- _Your task_: In the copy, include no images. Reproduce the entries exactly.

Segment Start: Dataset extract

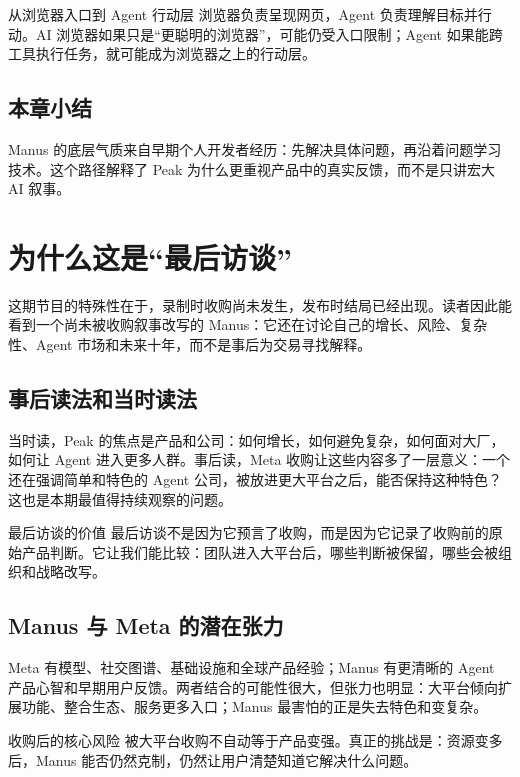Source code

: \documentclass[a4paper]{article}
\begin{document}
\begin{importantbox}{从浏览器入口到 Agent 行动层}
浏览器负责呈现网页，Agent 负责理解目标并行动。AI 浏览器如果只是“更聪明的浏览器”，可能仍受入口限制；Agent 如果能跨工具执行任务，就可能成为浏览器之上的行动层。
\end{importantbox}

\subsection{本章小结}

Manus 的底层气质来自早期个人开发者经历：先解决具体问题，再沿着问题学习技术。这个路径解释了 Peak 为什么更重视产品中的真实反馈，而不是只讲宏大 AI 叙事。

\section{为什么这是“最后访谈”}

这期节目的特殊性在于，录制时收购尚未发生，发布时结局已经出现。读者因此能看到一个尚未被收购叙事改写的 Manus：它还在讨论自己的增长、风险、复杂性、Agent 市场和未来十年，而不是事后为交易寻找解释。

\subsection{事后读法和当时读法}

当时读，Peak 的焦点是产品和公司：如何增长，如何避免复杂，如何面对大厂，如何让 Agent 进入更多人群。事后读，Meta 收购让这些内容多了一层意义：一个还在强调简单和特色的 Agent 公司，被放进更大平台之后，能否保持这种特色？这也是本期最值得持续观察的问题。

\begin{knowledgebox}{最后访谈的价值}
最后访谈不是因为它预言了收购，而是因为它记录了收购前的原始产品判断。它让我们能比较：团队进入大平台后，哪些判断被保留，哪些会被组织和战略改写。
\end{knowledgebox}

\subsection{Manus 与 Meta 的潜在张力}

Meta 有模型、社交图谱、基础设施和全球产品经验；Manus 有更清晰的 Agent 产品心智和早期用户反馈。两者结合的可能性很大，但张力也明显：大平台倾向扩展功能、整合生态、服务更多入口；Manus 最害怕的正是失去特色和变复杂。

\begin{warningbox}{收购后的核心风险}
被大平台收购不自动等于产品变强。真正的挑战是：资源变多后，Manus 能否仍然克制，仍然让用户清楚知道它解决什么问题。
\end{warningbox}
\end{document}
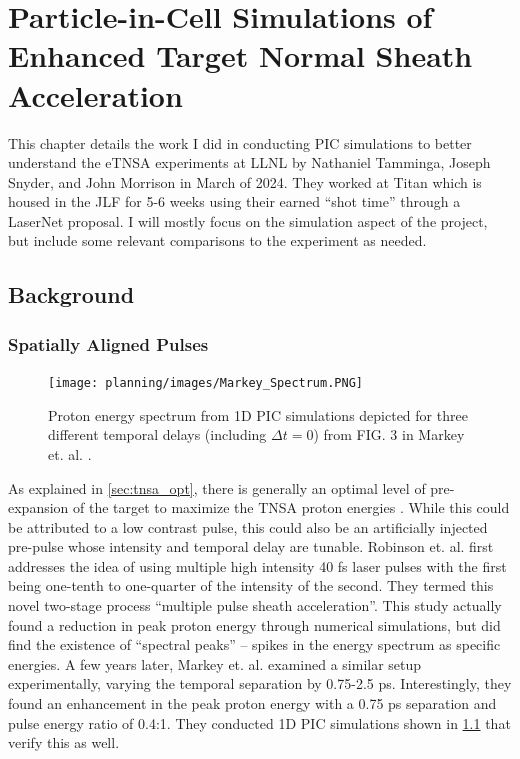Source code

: \chapter{Particle-in-Cell Simulations of Enhanced Target Normal Sheath Acceleration} \label{ch:4}

This chapter details the work I did in conducting \gls{PIC} simulations to better understand the \gls{eTNSA} experiments at \gls{LLNL} by Nathaniel Tamminga, Joseph Snyder, and John Morrison in March of 2024. They worked at Titan which is housed in the \gls{JLF} for 5-6 weeks using their earned ``shot time'' through a LaserNet proposal. I will mostly focus on the simulation aspect of the project, but include some relevant comparisons to the experiment as needed. 

\section{Background}

\subsection{Spatially Aligned Pulses} \label{sec:spatialalign}

\begin{figure}
	\centering 
	\texttt{[image: planning/images/Markey\_Spectrum.PNG]}
	\caption{Proton energy spectrum from 1D \gls{PIC} simulations depicted for three different temporal delays (including $\Delta t = 0$) from FIG. 3 in Markey et. al. \cite{Markey_2010_PRL}.}
	\label{fig:markey_spectrum}
\end{figure}

As explained in \cref{sec:tnsa_opt}, there is generally an optimal level of pre-expansion of the target to maximize the \gls{TNSA} proton energies \cite{McKenna_2008_LaPB,Fuchs_2007_PRL}. While this could be attributed to a low contrast pulse, this could also be an artificially injected pre-pulse whose intensity and temporal delay are tunable. Robinson et. al. \cite{Robinson_2007_PPCF} first addresses the idea of using multiple high intensity 40 fs laser pulses with the first being one-tenth to one-quarter of the intensity of the second. They termed this novel two-stage process ``multiple pulse sheath acceleration''. This study actually found a reduction in peak proton energy through numerical simulations, but did find the existence of ``spectral peaks'' -- spikes in the energy spectrum as specific energies. A few years later, Markey et. al. \cite{Markey_2010_PRL} examined a similar setup experimentally, varying the temporal separation by 0.75-2.5 ps. Interestingly, they found an enhancement in the peak proton energy with a 0.75 ps separation and pulse energy ratio of 0.4:1. They conducted 1D PIC simulations shown in \cref{fig:markey_spectrum} that verify this as well.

Segment End: Dataset extract

- _Reply to the task_:
Source code

: \documentclass[a4paper]{article}
\begin{document}
\begin{importantbox}{从浏览器入口到 Agent 行动层}
浏览器负责呈现网页，Agent 负责理解目标并行动。AI 浏览器如果只是“更聪明的浏览器”，可能仍受入口限制；Agent 如果能跨工具执行任务，就可能成为浏览器之上的行动层。
\end{importantbox}

\subsection{本章小结}

Manus 的底层气质来自早期个人开发者经历：先解决具体问题，再沿着问题学习技术。这个路径解释了 Peak 为什么更重视产品中的真实反馈，而不是只讲宏大 AI 叙事。

\section{为什么这是“最后访谈”}

这期节目的特殊性在于，录制时收购尚未发生，发布时结局已经出现。读者因此能看到一个尚未被收购叙事改写的 Manus：它还在讨论自己的增长、风险、复杂性、Agent 市场和未来十年，而不是事后为交易寻找解释。

\subsection{事后读法和当时读法}

当时读，Peak 的焦点是产品和公司：如何增长，如何避免复杂，如何面对大厂，如何让 Agent 进入更多人群。事后读，Meta 收购让这些内容多了一层意义：一个还在强调简单和特色的 Agent 公司，被放进更大平台之后，能否保持这种特色？这也是本期最值得持续观察的问题。

\begin{knowledgebox}{最后访谈的价值}
最后访谈不是因为它预言了收购，而是因为它记录了收购前的原始产品判断。它让我们能比较：团队进入大平台后，哪些判断被保留，哪些会被组织和战略改写。
\end{knowledgebox}

\subsection{Manus 与 Meta 的潜在张力}

Meta 有模型、社交图谱、基础设施和全球产品经验；Manus 有更清晰的 Agent 产品心智和早期用户反馈。两者结合的可能性很大，但张力也明显：大平台倾向扩展功能、整合生态、服务更多入口；Manus 最害怕的正是失去特色和变复杂。

\begin{warningbox}{收购后的核心风险}
被大平台收购不自动等于产品变强。真正的挑战是：资源变多后，Manus 能否仍然克制，仍然让用户清楚知道它解决什么问题。
\end{warningbox}
\end{document}
Source code

: \chapter{Particle-in-Cell Simulations of Enhanced Target Normal Sheath Acceleration} \label{ch:4}

This chapter details the work I did in conducting \gls{PIC} simulations to better understand the \gls{eTNSA} experiments at \gls{LLNL} by Nathaniel Tamminga, Joseph Snyder, and John Morrison in March of 2024. They worked at Titan which is housed in the \gls{JLF} for 5-6 weeks using their earned ``shot time'' through a LaserNet proposal. I will mostly focus on the simulation aspect of the project, but include some relevant comparisons to the experiment as needed. 

\section{Background}

\subsection{Spatially Aligned Pulses} \label{sec:spatialalign}

\begin{figure}
	\centering 
	\texttt{[image: planning/images/Markey\_Spectrum.PNG]}
	\caption{Proton energy spectrum from 1D \gls{PIC} simulations depicted for three different temporal delays (including $\Delta t = 0$) from FIG. 3 in Markey et. al. \cite{Markey_2010_PRL}.}
	\label{fig:markey_spectrum}
\end{figure}

As explained in \cref{sec:tnsa_opt}, there is generally an optimal level of pre-expansion of the target to maximize the \gls{TNSA} proton energies \cite{McKenna_2008_LaPB,Fuchs_2007_PRL}. While this could be attributed to a low contrast pulse, this could also be an artificially injected pre-pulse whose intensity and temporal delay are tunable. Robinson et. al. \cite{Robinson_2007_PPCF} first addresses the idea of using multiple high intensity 40 fs laser pulses with the first being one-tenth to one-quarter of the intensity of the second. They termed this novel two-stage process ``multiple pulse sheath acceleration''. This study actually found a reduction in peak proton energy through numerical simulations, but did find the existence of ``spectral peaks'' -- spikes in the energy spectrum as specific energies. A few years later, Markey et. al. \cite{Markey_2010_PRL} examined a similar setup experimentally, varying the temporal separation by 0.75-2.5 ps. Interestingly, they found an enhancement in the peak proton energy with a 0.75 ps separation and pulse energy ratio of 0.4:1. They conducted 1D PIC simulations shown in \cref{fig:markey_spectrum} that verify this as well.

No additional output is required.